Muscle-building. Bulking up usually requires drills in the range of seven to 15 reps, with a weight that is 30 percent to 80 percent of your one-rep maximum. The aim is to flush the muscle with blood and take it to muscle failure to build muscle size.
These drills are typically isolation exercises that work an individual muscle or muscle group in a fixed plane of motion. In professional sports training, this is used for only six to 12 weeks at a time, building muscle size during an anatomical adaptation phase to prepare the body for work.
Endurance. Here, we're talking 16 to 150 reps. It may shock you to see such high numbers, but elite athletes around the world routinely exercise at these rep ranges. This also is appropriate for adventure racers, mountain climbers and service members. But let me warn you: High reps are only for certain drills. Push-ups, for example, should never exceed sets of 25, with rest intervals and perfect form. On the other hand, you should strive to routinely perform sets of 50 to 80 reps of the "swing" with a 55-pound dumbbell or kettlebell (think of a bowling ball with a handle) to build strength and endurance in the posterior chain.

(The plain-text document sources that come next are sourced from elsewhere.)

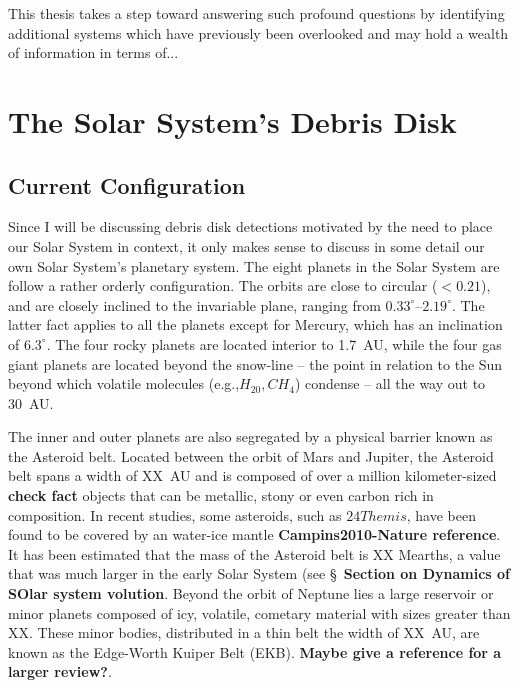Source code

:     This thesis takes a step toward answering such profound questions by identifying additional systems which have previously been overlooked and may hold a wealth of information in terms of...
    
    
    
\section{The Solar System's Debris Disk}\label{sec:ch1_ssdisk}

     \subsection{Current Configuration}
    
    Since I will be discussing debris disk detections motivated by the need to place our Solar System in context, it only makes sense to discuss in some detail our own Solar System's planetary system. The eight planets in the Solar System are follow a rather orderly configuration. The orbits are close to circular ($<0.21$), and are closely inclined to the invariable plane, ranging from $0.33^{\circ}$--$2.19^{\circ}$. The latter fact applies to all the planets except for Mercury, which has an inclination of $6.3^{\circ}$. The four rocky planets are located interior to 1.7~AU, while the four gas giant planets are located beyond the snow-line -- the point in relation to the Sun beyond which volatile molecules (e.g.,$H_20, CH_4$) condense -- all the way out to 30~AU. 
    
    
    
    
    The inner and outer planets are also segregated by a physical barrier known as the Asteroid belt. Located between the orbit of Mars and Jupiter, the Asteroid belt spans a width of XX~AU and is composed of over a million kilometer-sized \textbf{check fact} objects that can be metallic, stony or even carbon rich in composition. In recent studies, some asteroids, such as $24 Themis$, have been found to be covered by an water-ice mantle \textbf{Campins2010-Nature reference}. It has been estimated that the mass of the Asteroid belt is XX Mearths, a value that was much larger in the early Solar System (see \S~\textbf{Section on Dynamics of SOlar system volution}. Beyond the orbit of Neptune lies a large reservoir or minor planets composed of icy, volatile, cometary material with sizes greater than XX. These minor bodies, distributed in a thin belt the width of XX~AU, are known as the Edge-Worth Kuiper Belt (EKB). \textbf{Maybe give a reference for a larger review?}.
    
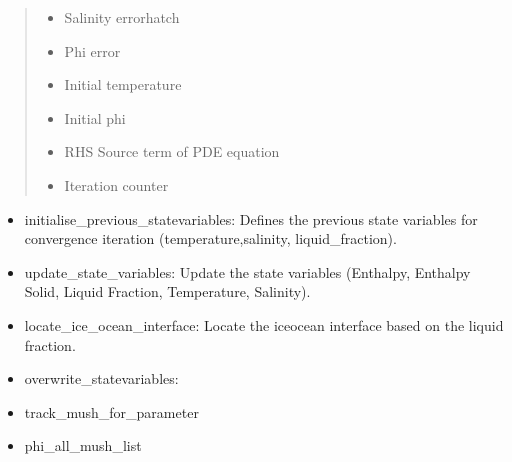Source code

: \documentclass[a4paper,11pt,english,openany]{sphinxmanual}
\begin{document}
\begin{fulllineitems}
\begin{fulllineitems}
\begin{quote}
\begin{description}
\begin{itemize}
\item {} 
\sphinxAtStartPar
{} \textendash{} Salinity errorhatch

\item {} 
\sphinxAtStartPar
{} \textendash{} Phi error

\item {} 
\sphinxAtStartPar
{} \textendash{} Initial temperature

\item {} 
\sphinxAtStartPar
{} \textendash{} Initial phi

\item {} 
\sphinxAtStartPar
{} \textendash{} RHS Source term of PDE equation

\item {} 
\sphinxAtStartPar
{} \textendash{} Iteration counter

\end{itemize}

\end{description}\end{quote}
\begin{description}
\begin{itemize}
\item {} 
\sphinxAtStartPar
initialise\_previous\_statevariables: Defines the previous state variables for convergence iteration (temperature,salinity, liquid\_fraction).

\item {} 
\sphinxAtStartPar
update\_state\_variables: Update the state variables (Enthalpy, Enthalpy Solid, Liquid Fraction, Temperature, Salinity).

\item {} 
\sphinxAtStartPar
locate\_ice\_ocean\_interface: Locate the ice\sphinxhyphen{}ocean interface based on the liquid fraction.

\item {} 
\sphinxAtStartPar
overwrite\_statevariables:

\item {} 
\sphinxAtStartPar
track\_mush\_for\_parameter

\item {} 
\sphinxAtStartPar
phi\_all\_mush\_list


\end{itemize}
\end{description}
\end{fulllineitems}
\end{fulllineitems}
\end{document}
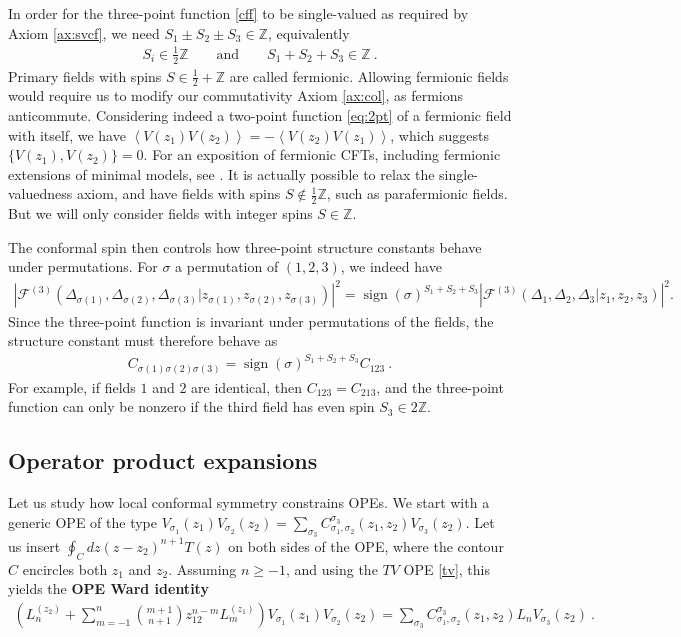 \documentclass[12pt, a4paper, notitlepage, twoside]{report}
\numberwithin{equation}{section}
\theoremstyle{break}
\begin{document}
In order for the three-point function \eqref{cff} to be single-valued as required by Axiom \ref{ax:svcf}, we need $S_1\pm S_2\pm S_3 \in\mathbb{Z}$, equivalently
\begin{align}
 \boxed{S_i \in \frac12{\mathbb{Z}} \qquad \text{and} \qquad S_1+S_2+S_3\in\mathbb{Z}}\ .
\label{dbdz}
\end{align}
Primary fields with spins $S\in\frac12+\mathbb{Z}$ are called fermionic. Allowing fermionic fields would require us to modify our commutativity Axiom \ref{ax:col}, as fermions anticommute. Considering indeed a two-point function \eqref{eq:2pt} of a fermionic field with itself, we have $\left< V(z_1)V(z_2)\right> = -\left<V(z_2)V(z_1)\right>$, which suggests $\{V(z_1),V(z_2)\}=0$. For an exposition of fermionic CFTs, including fermionic extensions of minimal models, see \cite{rw20}.
It is actually possible to relax the single-valuedness axiom, and have fields with spins $S\notin \frac12\mathbb{Z}$, such as parafermionic fields. But we will only consider fields with integer spins $S\in\mathbb{Z}$.

The conformal spin then controls how three-point structure constants behave under permutations. For $\sigma$ a permutation of $(1,2,3)$, we indeed have 
\begin{align}
 \left|\mathcal{F}^{(3)}(\Delta_{\sigma(1)},\Delta_{\sigma(2)},\Delta_{\sigma(3)}|z_{\sigma(1)},z_{\sigma(2)},z_{\sigma(3)})\right|^2 = \operatorname{sign}(\sigma)^{S_1+S_2+S_3} \left|\mathcal{F}^{(3)}(\Delta_1,\Delta_2,\Delta_3|z_1,z_2,z_3)\right|^2 .
\end{align}
Since the three-point function is invariant under permutations of the fields, the structure constant must therefore behave as 
\begin{align}
 \boxed{ C_{\sigma(1)\sigma(2)\sigma(3)} = \operatorname{sign}(\sigma)^{S_1+S_2+S_3} C_{123} }\ .
 \label{css}
\end{align}
For example, if fields $1$ and $2$ are identical, then $C_{123}=C_{213}$, and the three-point function can only be nonzero if the third field has even spin $S_3\in 2\mathbb{Z}$.


\subsection{Operator product expansions \label{secope}}

Let us study how local conformal symmetry constrains OPEs. We start with a generic OPE of the type $V_{\sigma_1}(z_1)V_{\sigma_2}(z_2) = \sum_{\sigma_3} C_{\sigma_1,\sigma_2}^{\sigma_3}(z_1,z_2) V_{\sigma_3}(z_2)$. Let us insert $\oint_C dz (z-z_2)^{n+1} T(z)$ on both sides of the OPE, where the contour $C$ encircles both $z_1$ and $z_2$. Assuming $n\geq -1$, and using the $TV$ OPE \eqref{tv}, this yields the \textbf{OPE Ward identity}
\begin{align}
 \left(L_n^{(z_2)}+\sum_{m=-1}^{n}\binom{m+1}{n+1} z_{12}^{n-m}L_{m}^{(z_1)}\right)V_{\sigma_1}(z_1)V_{\sigma_2}(z_2) = \sum_{\sigma_3} C_{\sigma_1,\sigma_2}^{\sigma_3}(z_1,z_2) L_n V_{\sigma_3}(z_2)\ .
\end{align}
\end{document}
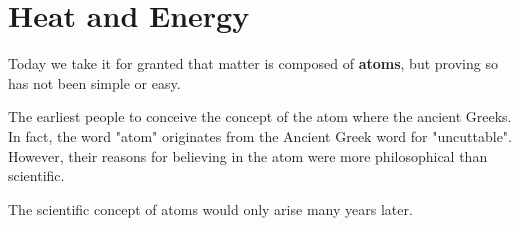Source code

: \chapter{Heat and Energy}

Today we take it for granted that matter is composed of \textbf{atoms},
but proving so has not been simple or easy.

The earliest people to conceive the concept of the atom
where the ancient Greeks.
In fact,
the word "atom" originates from the Ancient Greek word for "uncuttable".
However, their reasons for believing in the atom
were more philosophical than scientific.

The scientific concept of atoms would only arise many years later.
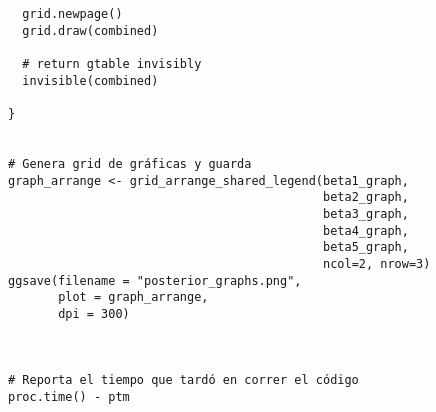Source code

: \begin{lstlisting}
  grid.newpage()
  grid.draw(combined)
  
  # return gtable invisibly
  invisible(combined)
  
}


# Genera grid de gráficas y guarda
graph_arrange <- grid_arrange_shared_legend(beta1_graph,
                                            beta2_graph, 
                                            beta3_graph, 
                                            beta4_graph, 
                                            beta5_graph,
                                            ncol=2, nrow=3)
ggsave(filename = "posterior_graphs.png",
       plot = graph_arrange,
       dpi = 300)



# Reporta el tiempo que tardó en correr el código
proc.time() - ptm
\end{lstlisting}





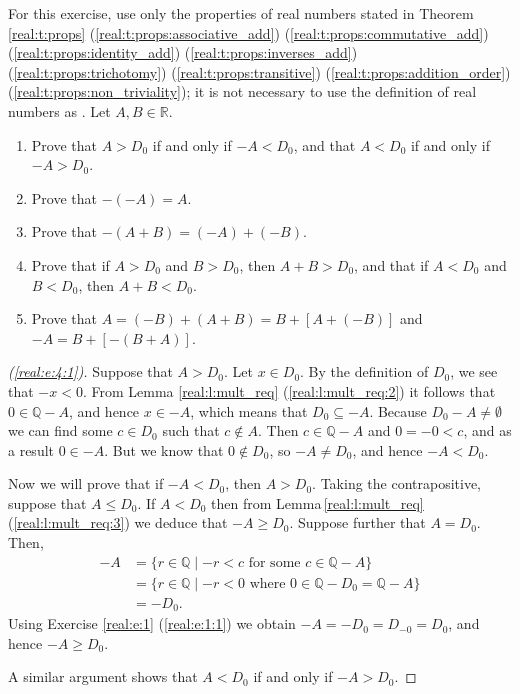 \Newpage
\begin{exercise} %
	\label{real:e:4}
	For this exercise, use only the properties of real numbers stated in Theorem \ref{real:t:props} (\ref{real:t:props:associative_add}) (\ref{real:t:props:commutative_add}) (\ref{real:t:props:identity_add}) (\ref{real:t:props:inverses_add}) (\ref{real:t:props:trichotomy}) (\ref{real:t:props:transitive}) (\ref{real:t:props:addition_order}) (\ref{real:t:props:non_triviality}); it is not necessary to use the definition of real numbers as . Let $A, B \in \mathbb{R}$.
	\begin{enumerate}
		\item \label{real:e:4:1}
		      Prove that $A > D_0$ if and only if $-A < D_0$, and that $A < D_0$ if and only if $-A > D_0$.
		\item \label{real:e:4:2}
		      Prove that $-(-A) = A$.
		\item \label{real:e:4:3}
		      Prove that $-(A + B) = (-A) + (-B)$.
		\item \label{real:e:4:4}
		      Prove that if $A > D_0$ and $B > D_0$, then $A + B > D_0$, and that if $A < D_0$ and $B < D_0$, then $A + B < D_0$.
		\item \label{real:e:4:5}
		      Prove that $A = (-B) + (A + B) = B + [A + (-B)]$ and $-A = B + [-(B + A)]$.
	\end{enumerate}
\end{exercise}

\begin{proof}[(\ref{real:e:4:1})]
	Suppose that $A > D_0$. Let $x \in D_0$. By the definition of $D_0$, we see that $-x < 0$. From Lemma \ref{real:l:mult_req} (\ref{real:l:mult_req:2}) it follows that $0 \in \mathbb{Q} - A$, and hence $x \in -A$, which means that $D_0 \subseteq -A$. Because $D_0 - A \not= \emptyset$ we can find some $c \in D_0$ such that $c \notin A$. Then $c \in \mathbb{Q} - A$ and $0 = -0 < c$, and as a result $0 \in -A$. But we know that $0 \notin D_0$, so $-A \neq D_0$, and hence $-A < D_0$.

	Now we will prove that if $-A < D_0$, then $A > D_0$. Taking the contrapositive, suppose that $A \leq D_0$. If $A < D_0$ then from Lemma\,\ref{real:l:mult_req}\,(\ref{real:l:mult_req:3}) we deduce that $-A \geq D_0$. Suppose further that $A = D_0$. Then,
	\begin{align*}
		-A & = \{ r \in \mathbb{Q} \mid -r < c \text{ for some } c \in \mathbb{Q} - A \}                 \\
		   & = \{ r \in \mathbb{Q} \mid -r < 0 \text{ where } 0 \in \mathbb{Q} - D_0 = \mathbb{Q} - A \} \\
		   & = -D_0.
	\end{align*}
	Using Exercise \ref{real:e:1} (\ref{real:e:1:1}) we obtain $-A = -D_0 = D_{-0} = D_0$, and hence $-A \geq D_0$.

	A similar argument shows that $A < D_0$ if and only if $-A > D_0$.
\end{proof}


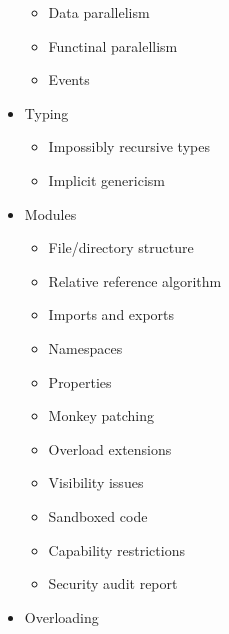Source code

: \begin{itemize}
\begin{itemize}
  \item Data parallelism

  \item Functinal paralellism

  \item Events
    
  \end{itemize}

\item Typing

  \begin{itemize}

  \item Impossibly recursive types

  \item Implicit genericism

  \end{itemize}

\item Modules

  \begin{itemize}

  \item File/directory structure

  \item Relative reference algorithm

  \item Imports and exports

  \item Namespaces

  \item Properties

  \item Monkey patching

  \item Overload extensions

  \item Visibility issues

  \item Sandboxed code

  \item Capability restrictions

  \item Security audit report

  \end{itemize}

\item Overloading

  \begin{itemize}


\end{itemize}
\end{itemize}
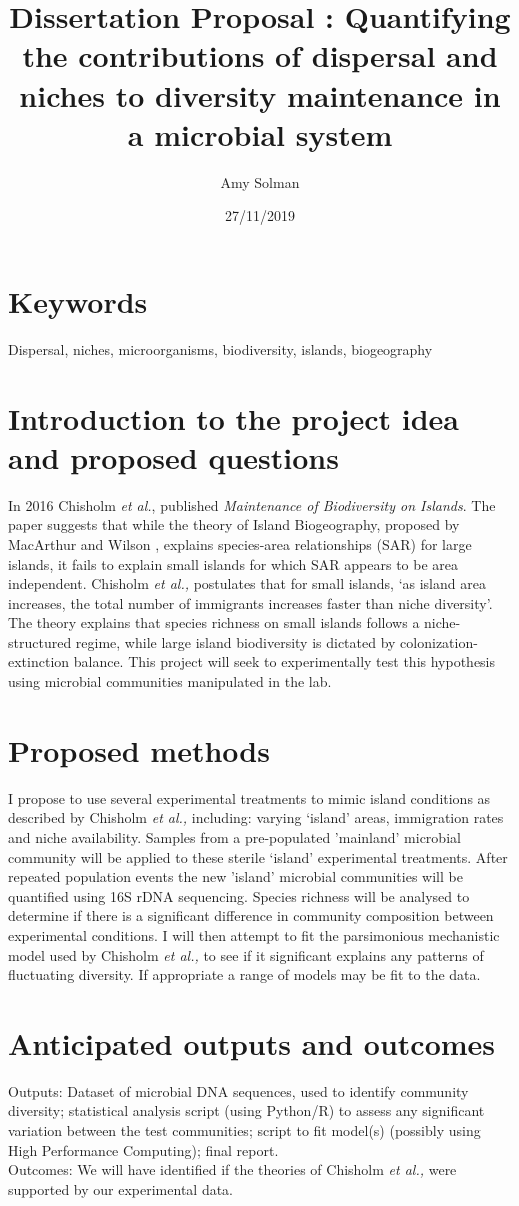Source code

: \documentclass[11pt]{article}
\title{Dissertation Proposal : Quantifying the contributions of dispersal and niches to diversity maintenance in a microbial system}
\author{Amy Solman}
\date{27/11/2019}
\begin{document}
  
  
  \section{Keywords}
  Dispersal, niches, microorganisms, biodiversity, islands, biogeography

  \section{Introduction to the project idea and proposed questions}
  In 2016 Chisholm \textit{et al.}, published \textit{Maintenance of Biodiversity on Islands}\cite{chisholm2016maintenance}. The paper suggests that while the theory of Island Biogeography, proposed by MacArthur and Wilson \cite{wilson1967theory}, explains species-area relationships (SAR) for large islands, it fails to explain small islands for which SAR appears to be area independent. Chisholm \textit{et al.,} postulates that for small islands, ‘as island area increases, the total number of immigrants increases faster than niche diversity’. The theory explains that species richness on small islands follows a niche-structured regime, while large island biodiversity is dictated by colonization-extinction balance. This project will seek to experimentally test this hypothesis using microbial communities manipulated in the lab. 
  
  \section{Proposed methods}
  I propose to use several experimental treatments to mimic island conditions as described by Chisholm \textit{et al.,} including: varying ‘island’ areas, immigration rates and niche availability. Samples from a pre-populated 'mainland' microbial community will be applied to these sterile ‘island’ experimental treatments. After repeated population events the new 'island' microbial communities will be quantified using 16S rDNA sequencing. Species richness will be analysed to determine if there is a significant difference in community composition between experimental conditions. I will then attempt to fit the parsimonious mechanistic model used by Chisholm \textit{et al.,} to see if it significant explains any patterns of fluctuating diversity. If appropriate a range of models may be fit to the data.
  
  \section{Anticipated outputs and outcomes}
  Outputs: Dataset of microbial DNA sequences, used to identify community diversity; statistical analysis script (using Python/R) to assess any significant variation between the test communities; script to fit model(s) (possibly using High Performance Computing); final report. \\
Outcomes: We will have identified if the theories of Chisholm \textit{et al.,} were supported by our experimental data.
\end{document}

The right rep range depends on your goals. Look carefully at what you're trying to achieve and why. For exercises in the usual military workout — push-ups, sit-ups or crunches, etc. — keep your form perfect and your reps between five and 25. If you're powerlifting or Olympic lifting, never go above five reps. If you have your sights set on the next Arnold Classic, stick between six and 15 reps, and feel the burn.
Whatever your goal, be sure you know what it is you are trying to do and why before you run for the curl machine.
Nate Morrison is an Air Force pararescueman staff sergeant. He is a military fitness expert and founder of an online fitness magazine.